Monday, December 24, 2007

Holiday Ponderables

The holidays are eating me alive, but I leave you with these things to wonder about until after the rush:

- North Dakota is becoming one big, beautiful and sad Wunderkammer (to read about it, click on the link at the right). Here is a beautiful book on same, from photographer Steve Fitch.

- The largest diamond ever found was over 3,000 carats. So if you're thinking of buying someone diamonds for Christmas, think on that before you blow your pocketbook (more on this topic after the holidays).

- Give the gift of weirdness: shopdropping at Christmastime.
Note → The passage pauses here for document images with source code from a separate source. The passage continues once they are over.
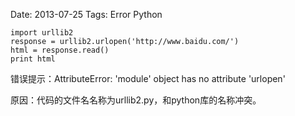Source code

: Date: 2013-07-25
Tags: Error Python


	import urllib2  
	response = urllib2.urlopen('http://www.baidu.com/')  
	html = response.read()  
	print html 
	
错误提示：AttributeError: 'module' object has no attribute 'urlopen'

原因：代码的文件名名称为urllib2.py，和python库的名称冲突。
- Chickens prefer to lay eggs in nests that already have eggs. Thus the age-old use of porcelain/clay/stone eggs, leading to more decorative specimens.

On a less savory note (caution: if squeamish or lacking weird humor, stop here):

- Quotes from a 5-year-old:
"The god of the creek has shorts and a see-through suitcase with swim stuff inside it, just in case the water gets too deep."
"I think your butt-hole is secretly elastic." (This from the author of the Butt Trilogy)

- If you have not heard of the Benny Lava phenomenon, here's your chance, complete with lexicon analysis, plus MySpace page and so on - but it's not funny. No, really.

Okay, that's all the weirdness in my brain at the moment. The rest is steeped in holiday etceteras. I hope you all have an excellent period of excess and twinkling lights.


HibiscuitsGirl said...

Those photos of North Dakota remind me of Terry Gilliam's "Tideland" which, if you haven't seen it, you should.

Barry Pike said...

Benny Lava was hilarious...and I had not seen it.

Truly, this is a Cabinet of Wonders.

Merry Christmas!

Wood said...

I hope those shopdropper don't get arrested on suspicions of terrorism... I wouldn't be surprised.

D said...

The photos...beautiful. Thank you for the link.

bioephemera said...

Thank you for the National Geographic link - it's eerily similar to the country where I grew up. It is truly hard to explain what growing up in such a place is like, to people who have never seen a way of life disappearing in realtime.